Dealing Her Final Card(25)
She really must think he was a fool. She must have no respect whatsoever for his intelligence, to think that she could look at him with those beautiful luminous eyes and make him believe she’d actually loved him once. It would not work. They both knew it had always been about money for her. It still was.
I’ve never been with a man before. I’ve never even kissed a man since you.
Reaching for his wine glass, he took a long drink and then wiped his mouth. She was a fairly good liar, he’d give her that. But he was immune to her now. Absolutely immune.
Except for her body.
He’d enjoyed watching her scrub his floors, watching the sway of her slender hips, of her backside and breasts as she knelt in front of him. He’d wanted to take her, then and there.
And he would. Soon.
Their kiss had been electric. He still shuddered to remember the softness of her body as she’d clung to him. The scent of her, like orchids and honey. The sweet, erotic taste of her lips. He’d intended to punish her with that savage kiss. Instead, he’d been lost in it, in memory, in yearning, in hot ruthless need.
Gritting his teeth, he roughly tidied up the outdoor kitchen, slamming the dirty pans into the sink. No matter how he tried to deny it, Bree still had power over him. Too much. When he’d seen her slip and fall on this floor, her cry had sliced straight through his heart. And suddenly, without knowing how, he’d found himself beside her, helping her to her feet.
You called me Breanna.
Irritated, he exhaled, setting his jaw. He glanced up toward the house. It had been almost an hour. What was taking her so long?
He grabbed a plate and served her a portion of the soufflé, then took a crystal goblet from the cupboard on the lanai. He carried them both over to the tray on the granite table, beside the open bottle of merlot. He looked out at the shimmering pool, at the crashing waves of the dark ocean below the cliff. He tried to relax his shoulders, to take a deep breath.

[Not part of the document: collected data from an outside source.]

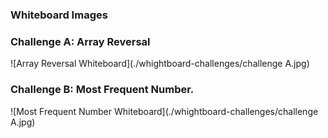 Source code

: ### Whiteboard Images

### Challenge A: Array Reversal
![Array Reversal Whiteboard](./whightboard-challenges/challenge A.jpg)

### Challenge B: Most Frequent Number.
![Most Frequent Number Whiteboard](./whightboard-challenges/challenge A.jpg)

After he’d nearly died in the car crash on the raceway, his doctor had arrived from St. Petersburg and told him he needed to find a less risky way to relax. “You’re thirty-five years old, Your Highness,” the doctor had said gravely. “But you have the blood pressure of a much older man. You’re a heart attack waiting to happen.” So Vladimir, wrapped up in bandages over his broken bones, had grimly promised to give up car racing forever, along with boxing and skydiving. He’d bought this house and started physical rehabilitation. He’d done yoga and tai chi.
Or at least he’d tried.
He hadn’t made it through a single yoga class. The more he tried to calm down, the more he felt the vein in his neck throb until his forehead was covered with sweat. The pain of doing nothing, of just sitting alone with his thoughts, left him half-mad, like a tiger trapped in a cage.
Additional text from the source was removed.